[Instructions for the task]
The answer is the number of lines in the data that contain the word "shadow"; give it alone.

[Entries provided]
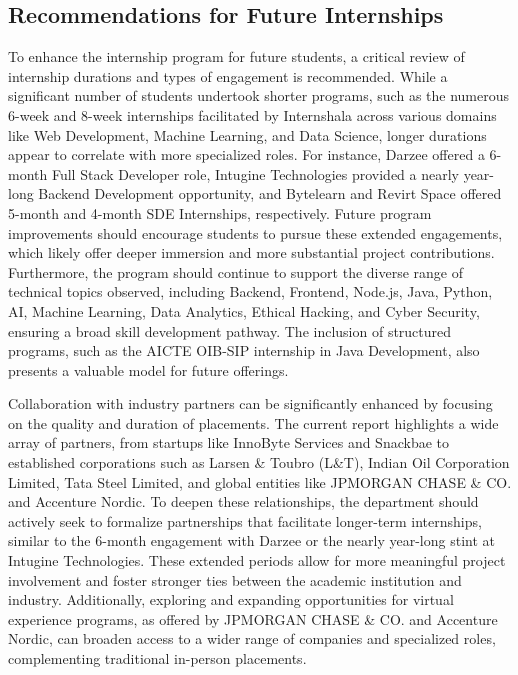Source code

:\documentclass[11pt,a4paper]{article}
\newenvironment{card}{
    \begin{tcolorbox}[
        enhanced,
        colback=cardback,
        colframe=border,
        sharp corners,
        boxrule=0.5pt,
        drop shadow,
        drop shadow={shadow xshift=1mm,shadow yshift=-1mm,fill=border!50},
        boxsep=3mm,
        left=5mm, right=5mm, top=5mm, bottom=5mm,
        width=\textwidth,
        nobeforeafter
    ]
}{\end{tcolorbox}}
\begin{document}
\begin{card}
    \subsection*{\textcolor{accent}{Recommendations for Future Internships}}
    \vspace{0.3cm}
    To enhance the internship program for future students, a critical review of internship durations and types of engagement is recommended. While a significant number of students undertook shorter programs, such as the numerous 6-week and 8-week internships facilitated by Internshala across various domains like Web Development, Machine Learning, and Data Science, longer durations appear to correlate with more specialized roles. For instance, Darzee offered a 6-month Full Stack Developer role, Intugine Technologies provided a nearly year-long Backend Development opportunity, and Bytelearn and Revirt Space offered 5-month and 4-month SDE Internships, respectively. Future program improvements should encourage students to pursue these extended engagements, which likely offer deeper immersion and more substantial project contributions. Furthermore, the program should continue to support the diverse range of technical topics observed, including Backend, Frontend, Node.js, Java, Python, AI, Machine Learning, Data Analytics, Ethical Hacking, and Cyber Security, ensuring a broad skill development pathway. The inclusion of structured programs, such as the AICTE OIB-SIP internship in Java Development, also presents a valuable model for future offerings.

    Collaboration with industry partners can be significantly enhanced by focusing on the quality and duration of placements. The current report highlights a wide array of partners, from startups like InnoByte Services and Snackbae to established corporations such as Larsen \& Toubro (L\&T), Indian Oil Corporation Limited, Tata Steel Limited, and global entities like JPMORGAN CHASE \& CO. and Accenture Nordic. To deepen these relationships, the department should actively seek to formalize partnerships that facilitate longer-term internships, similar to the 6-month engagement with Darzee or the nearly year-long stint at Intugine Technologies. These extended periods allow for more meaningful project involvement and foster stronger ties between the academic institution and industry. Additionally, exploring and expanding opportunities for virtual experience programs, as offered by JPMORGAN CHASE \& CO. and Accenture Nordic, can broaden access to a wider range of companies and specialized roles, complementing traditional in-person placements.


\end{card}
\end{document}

...

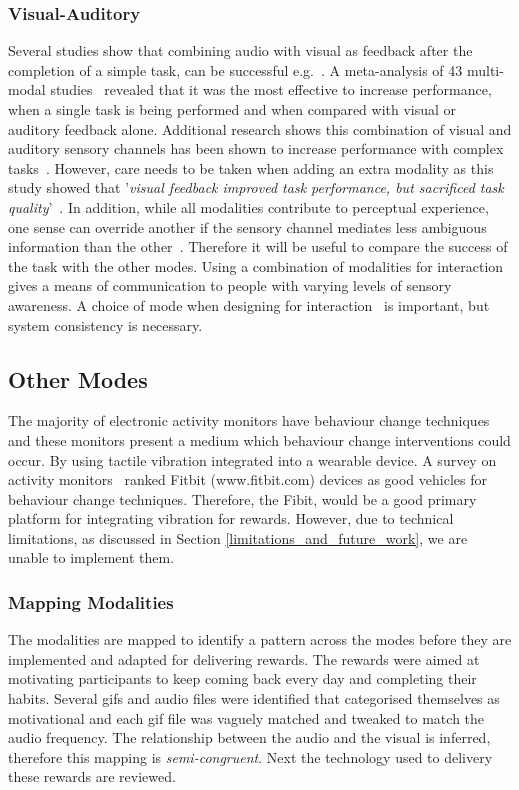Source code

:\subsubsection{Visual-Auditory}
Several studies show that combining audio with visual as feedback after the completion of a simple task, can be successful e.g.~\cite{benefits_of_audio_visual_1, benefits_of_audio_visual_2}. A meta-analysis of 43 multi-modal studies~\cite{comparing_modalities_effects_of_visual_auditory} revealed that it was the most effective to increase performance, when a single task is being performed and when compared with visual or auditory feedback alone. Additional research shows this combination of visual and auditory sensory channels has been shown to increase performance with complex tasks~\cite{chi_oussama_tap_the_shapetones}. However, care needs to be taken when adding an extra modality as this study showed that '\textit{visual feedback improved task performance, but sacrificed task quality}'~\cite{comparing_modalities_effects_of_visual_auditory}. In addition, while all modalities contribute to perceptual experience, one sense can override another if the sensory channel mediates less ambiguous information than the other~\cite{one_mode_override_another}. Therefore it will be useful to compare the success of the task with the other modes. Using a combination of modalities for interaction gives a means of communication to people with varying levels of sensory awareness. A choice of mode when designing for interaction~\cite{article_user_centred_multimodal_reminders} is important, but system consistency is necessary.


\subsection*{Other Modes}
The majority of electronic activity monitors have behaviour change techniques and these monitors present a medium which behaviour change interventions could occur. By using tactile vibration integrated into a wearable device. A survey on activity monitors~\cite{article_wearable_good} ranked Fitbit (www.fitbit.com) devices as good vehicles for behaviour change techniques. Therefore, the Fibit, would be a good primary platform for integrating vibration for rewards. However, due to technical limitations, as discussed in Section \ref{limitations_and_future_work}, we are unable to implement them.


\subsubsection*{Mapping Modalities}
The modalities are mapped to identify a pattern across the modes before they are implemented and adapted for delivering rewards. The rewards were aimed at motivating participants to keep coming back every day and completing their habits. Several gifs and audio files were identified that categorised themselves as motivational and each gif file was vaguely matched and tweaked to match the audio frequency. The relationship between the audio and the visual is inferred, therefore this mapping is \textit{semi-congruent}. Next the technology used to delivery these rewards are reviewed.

[Solution for this exercise]
2